Look below for the line with "parentId 上一次请求的id" and the line with "avoiding invisible objects.**". Copy exactly those two lines and every line between, but not the pictures.

SUPPLIED DATA section start

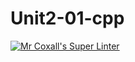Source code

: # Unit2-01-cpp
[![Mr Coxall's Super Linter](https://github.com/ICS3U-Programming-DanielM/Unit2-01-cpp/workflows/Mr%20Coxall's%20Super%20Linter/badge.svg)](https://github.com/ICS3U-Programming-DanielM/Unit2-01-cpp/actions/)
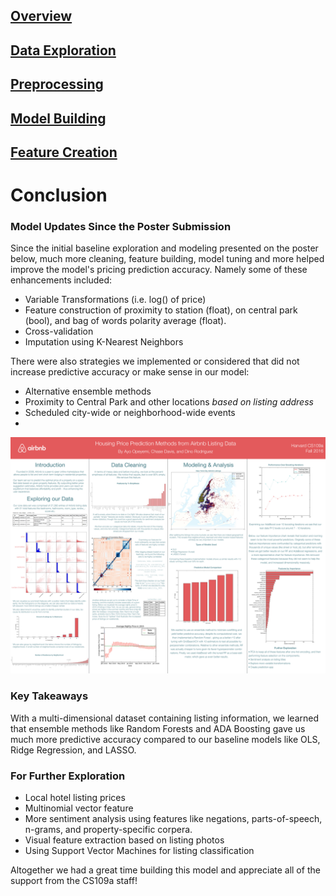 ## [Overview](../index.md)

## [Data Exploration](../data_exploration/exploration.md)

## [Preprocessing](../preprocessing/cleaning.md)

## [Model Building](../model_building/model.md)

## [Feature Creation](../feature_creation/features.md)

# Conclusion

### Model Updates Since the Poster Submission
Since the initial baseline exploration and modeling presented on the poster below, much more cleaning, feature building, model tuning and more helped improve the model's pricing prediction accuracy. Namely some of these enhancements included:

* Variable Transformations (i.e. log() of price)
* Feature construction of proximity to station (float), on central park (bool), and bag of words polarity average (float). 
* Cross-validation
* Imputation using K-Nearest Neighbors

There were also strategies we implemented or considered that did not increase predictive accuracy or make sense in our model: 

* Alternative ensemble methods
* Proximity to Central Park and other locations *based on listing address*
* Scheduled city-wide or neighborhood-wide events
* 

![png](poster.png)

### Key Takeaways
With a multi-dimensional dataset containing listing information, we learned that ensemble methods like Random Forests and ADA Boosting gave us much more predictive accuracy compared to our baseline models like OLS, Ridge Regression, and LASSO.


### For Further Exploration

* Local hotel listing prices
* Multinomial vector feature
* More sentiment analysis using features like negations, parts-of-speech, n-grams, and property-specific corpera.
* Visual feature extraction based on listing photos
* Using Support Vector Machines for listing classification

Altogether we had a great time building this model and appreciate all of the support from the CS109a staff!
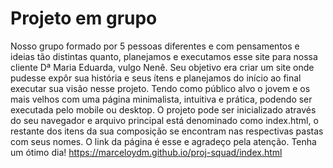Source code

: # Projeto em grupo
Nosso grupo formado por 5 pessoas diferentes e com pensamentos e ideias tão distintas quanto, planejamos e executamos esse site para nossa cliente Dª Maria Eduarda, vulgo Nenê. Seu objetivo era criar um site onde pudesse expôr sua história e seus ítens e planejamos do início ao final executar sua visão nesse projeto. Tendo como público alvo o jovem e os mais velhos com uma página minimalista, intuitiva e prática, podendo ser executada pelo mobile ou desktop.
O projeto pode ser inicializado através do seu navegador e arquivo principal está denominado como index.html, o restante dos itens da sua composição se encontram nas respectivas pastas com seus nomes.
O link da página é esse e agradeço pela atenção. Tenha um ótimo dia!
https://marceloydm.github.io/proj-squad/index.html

SUPPLIED DATA section end
SUPPLIED DATA section start

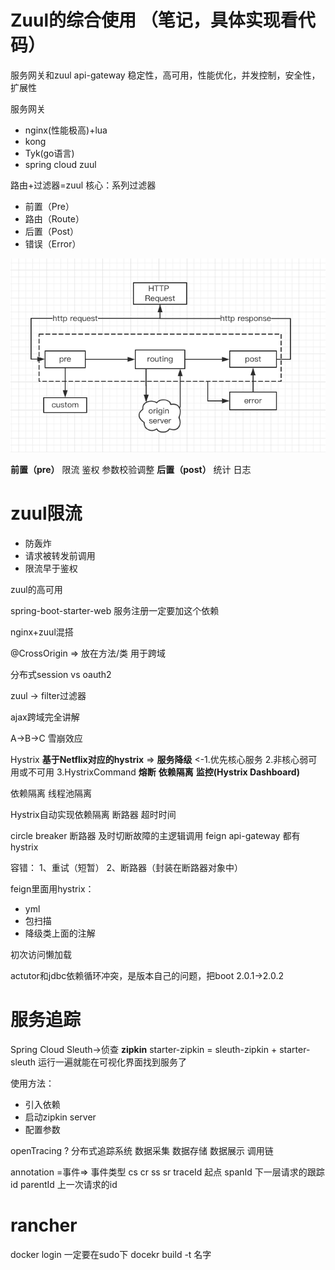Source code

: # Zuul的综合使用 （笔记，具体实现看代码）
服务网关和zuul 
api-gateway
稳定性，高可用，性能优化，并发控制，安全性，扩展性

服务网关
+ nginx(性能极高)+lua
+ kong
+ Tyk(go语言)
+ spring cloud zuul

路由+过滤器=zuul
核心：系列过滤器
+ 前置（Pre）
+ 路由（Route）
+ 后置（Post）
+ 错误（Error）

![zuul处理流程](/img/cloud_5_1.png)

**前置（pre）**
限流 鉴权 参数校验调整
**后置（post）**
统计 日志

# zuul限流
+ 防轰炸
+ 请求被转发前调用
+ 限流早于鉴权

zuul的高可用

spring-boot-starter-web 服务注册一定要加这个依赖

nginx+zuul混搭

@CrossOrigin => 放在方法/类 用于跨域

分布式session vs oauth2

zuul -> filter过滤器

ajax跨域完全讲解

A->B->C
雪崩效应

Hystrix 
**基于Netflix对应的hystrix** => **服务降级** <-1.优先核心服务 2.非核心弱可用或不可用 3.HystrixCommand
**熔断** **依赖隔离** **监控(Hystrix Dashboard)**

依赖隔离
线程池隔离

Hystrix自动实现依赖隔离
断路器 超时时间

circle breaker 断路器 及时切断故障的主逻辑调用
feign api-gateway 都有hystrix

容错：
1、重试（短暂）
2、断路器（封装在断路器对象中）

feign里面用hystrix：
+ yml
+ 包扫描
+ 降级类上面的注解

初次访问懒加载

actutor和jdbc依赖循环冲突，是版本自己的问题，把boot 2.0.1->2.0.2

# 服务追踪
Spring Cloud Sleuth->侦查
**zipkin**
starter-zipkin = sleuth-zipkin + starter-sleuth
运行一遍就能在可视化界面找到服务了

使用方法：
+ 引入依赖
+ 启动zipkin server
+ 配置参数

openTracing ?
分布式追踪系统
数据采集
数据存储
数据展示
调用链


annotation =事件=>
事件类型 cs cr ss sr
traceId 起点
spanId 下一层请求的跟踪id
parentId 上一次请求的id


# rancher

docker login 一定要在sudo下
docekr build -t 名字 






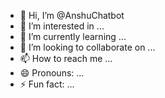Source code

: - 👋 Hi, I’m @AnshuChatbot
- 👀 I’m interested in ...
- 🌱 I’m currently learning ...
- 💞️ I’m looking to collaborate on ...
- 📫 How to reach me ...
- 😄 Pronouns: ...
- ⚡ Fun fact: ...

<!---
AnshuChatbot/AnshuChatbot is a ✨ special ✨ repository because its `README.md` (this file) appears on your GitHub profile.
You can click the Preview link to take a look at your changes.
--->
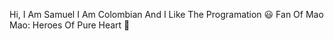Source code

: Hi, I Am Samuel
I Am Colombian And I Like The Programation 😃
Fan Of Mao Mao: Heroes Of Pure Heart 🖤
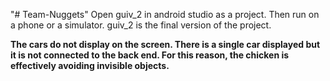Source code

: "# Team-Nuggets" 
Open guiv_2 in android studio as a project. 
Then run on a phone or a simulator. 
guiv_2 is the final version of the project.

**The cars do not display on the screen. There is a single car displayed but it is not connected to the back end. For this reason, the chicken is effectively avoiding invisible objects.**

SUPPLIED DATA section end
SUPPLIED DATA section start

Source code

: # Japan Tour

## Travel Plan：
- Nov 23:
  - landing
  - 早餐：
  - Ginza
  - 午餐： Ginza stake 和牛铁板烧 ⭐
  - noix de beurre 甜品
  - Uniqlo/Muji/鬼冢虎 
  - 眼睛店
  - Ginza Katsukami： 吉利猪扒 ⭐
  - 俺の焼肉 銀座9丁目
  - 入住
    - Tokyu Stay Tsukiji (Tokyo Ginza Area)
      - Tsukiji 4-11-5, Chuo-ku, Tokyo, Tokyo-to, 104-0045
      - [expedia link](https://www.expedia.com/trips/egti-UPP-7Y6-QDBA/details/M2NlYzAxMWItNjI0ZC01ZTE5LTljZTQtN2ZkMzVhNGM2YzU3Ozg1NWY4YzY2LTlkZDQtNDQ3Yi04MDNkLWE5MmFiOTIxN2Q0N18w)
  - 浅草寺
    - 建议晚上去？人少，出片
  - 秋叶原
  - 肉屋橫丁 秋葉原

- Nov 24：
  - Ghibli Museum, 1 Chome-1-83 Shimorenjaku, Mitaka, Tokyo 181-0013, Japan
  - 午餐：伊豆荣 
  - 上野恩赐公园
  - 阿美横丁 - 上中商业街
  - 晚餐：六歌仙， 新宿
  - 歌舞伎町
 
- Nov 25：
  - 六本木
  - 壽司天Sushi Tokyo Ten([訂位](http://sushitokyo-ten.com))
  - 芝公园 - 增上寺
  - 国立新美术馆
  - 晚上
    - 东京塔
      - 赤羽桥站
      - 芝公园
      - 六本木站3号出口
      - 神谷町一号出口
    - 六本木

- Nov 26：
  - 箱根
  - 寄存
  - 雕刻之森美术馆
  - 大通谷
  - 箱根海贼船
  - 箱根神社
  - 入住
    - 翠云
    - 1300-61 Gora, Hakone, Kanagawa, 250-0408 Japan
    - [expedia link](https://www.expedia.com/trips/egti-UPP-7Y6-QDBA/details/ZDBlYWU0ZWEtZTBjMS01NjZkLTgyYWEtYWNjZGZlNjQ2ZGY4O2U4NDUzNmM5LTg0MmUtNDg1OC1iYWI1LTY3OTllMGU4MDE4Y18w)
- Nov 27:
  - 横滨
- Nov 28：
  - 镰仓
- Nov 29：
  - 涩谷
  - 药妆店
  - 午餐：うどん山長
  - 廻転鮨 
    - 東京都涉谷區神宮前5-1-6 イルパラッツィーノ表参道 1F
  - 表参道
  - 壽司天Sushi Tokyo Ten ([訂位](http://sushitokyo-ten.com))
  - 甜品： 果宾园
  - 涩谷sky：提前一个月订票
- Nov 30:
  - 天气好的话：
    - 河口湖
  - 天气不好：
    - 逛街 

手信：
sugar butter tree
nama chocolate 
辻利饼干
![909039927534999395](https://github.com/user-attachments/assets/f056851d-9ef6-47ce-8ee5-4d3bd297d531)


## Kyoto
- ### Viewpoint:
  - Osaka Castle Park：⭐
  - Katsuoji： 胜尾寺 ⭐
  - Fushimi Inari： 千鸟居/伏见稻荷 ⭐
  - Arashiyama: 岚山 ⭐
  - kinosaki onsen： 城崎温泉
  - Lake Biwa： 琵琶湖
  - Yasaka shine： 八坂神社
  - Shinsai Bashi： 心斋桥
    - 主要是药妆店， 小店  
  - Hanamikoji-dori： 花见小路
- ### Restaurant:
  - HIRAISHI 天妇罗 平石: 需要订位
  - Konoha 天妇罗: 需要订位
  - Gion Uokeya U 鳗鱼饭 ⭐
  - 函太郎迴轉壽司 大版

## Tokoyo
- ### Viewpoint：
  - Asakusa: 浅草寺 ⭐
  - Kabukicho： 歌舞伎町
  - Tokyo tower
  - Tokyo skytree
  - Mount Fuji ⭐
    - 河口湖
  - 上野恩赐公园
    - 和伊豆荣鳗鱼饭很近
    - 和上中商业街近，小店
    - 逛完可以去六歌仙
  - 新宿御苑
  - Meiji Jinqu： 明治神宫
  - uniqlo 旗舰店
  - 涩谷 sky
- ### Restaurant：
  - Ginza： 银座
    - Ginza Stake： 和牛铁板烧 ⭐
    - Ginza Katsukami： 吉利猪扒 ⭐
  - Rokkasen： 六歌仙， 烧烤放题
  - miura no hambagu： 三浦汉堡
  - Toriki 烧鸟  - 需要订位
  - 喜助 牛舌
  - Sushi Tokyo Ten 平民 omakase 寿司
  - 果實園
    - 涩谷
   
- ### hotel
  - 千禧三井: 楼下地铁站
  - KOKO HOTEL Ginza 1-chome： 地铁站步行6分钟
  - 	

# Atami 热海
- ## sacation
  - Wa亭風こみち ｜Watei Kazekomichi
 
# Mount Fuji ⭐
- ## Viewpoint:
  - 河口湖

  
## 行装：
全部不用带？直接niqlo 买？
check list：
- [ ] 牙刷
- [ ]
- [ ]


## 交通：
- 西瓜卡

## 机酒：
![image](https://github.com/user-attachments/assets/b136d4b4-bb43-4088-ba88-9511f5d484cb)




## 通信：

SUPPLIED DATA section end

• **FINISHED EXERCISE**
parentId 上一次请求的id


# rancher

docker login 一定要在sudo下
docekr build -t 名字 






Source code

: - 👋 Hi, I’m @AnshuChatbot
- 👀 I’m interested in ...
- 🌱 I’m currently learning ...
- 💞️ I’m looking to collaborate on ...
- 📫 How to reach me ...
- 😄 Pronouns: ...
- ⚡ Fun fact: ...

<!---
AnshuChatbot/AnshuChatbot is a ✨ special ✨ repository because its `README.md` (this file) appears on your GitHub profile.
You can click the Preview link to take a look at your changes.
--->
Source code

: Hi, I Am Samuel
I Am Colombian And I Like The Programation 😃
Fan Of Mao Mao: Heroes Of Pure Heart 🖤
Source code

: "# Team-Nuggets" 
Open guiv_2 in android studio as a project. 
Then run on a phone or a simulator. 
guiv_2 is the final version of the project.

**The cars do not display on the screen. There is a single car displayed but it is not connected to the back end. For this reason, the chicken is effectively avoiding invisible objects.**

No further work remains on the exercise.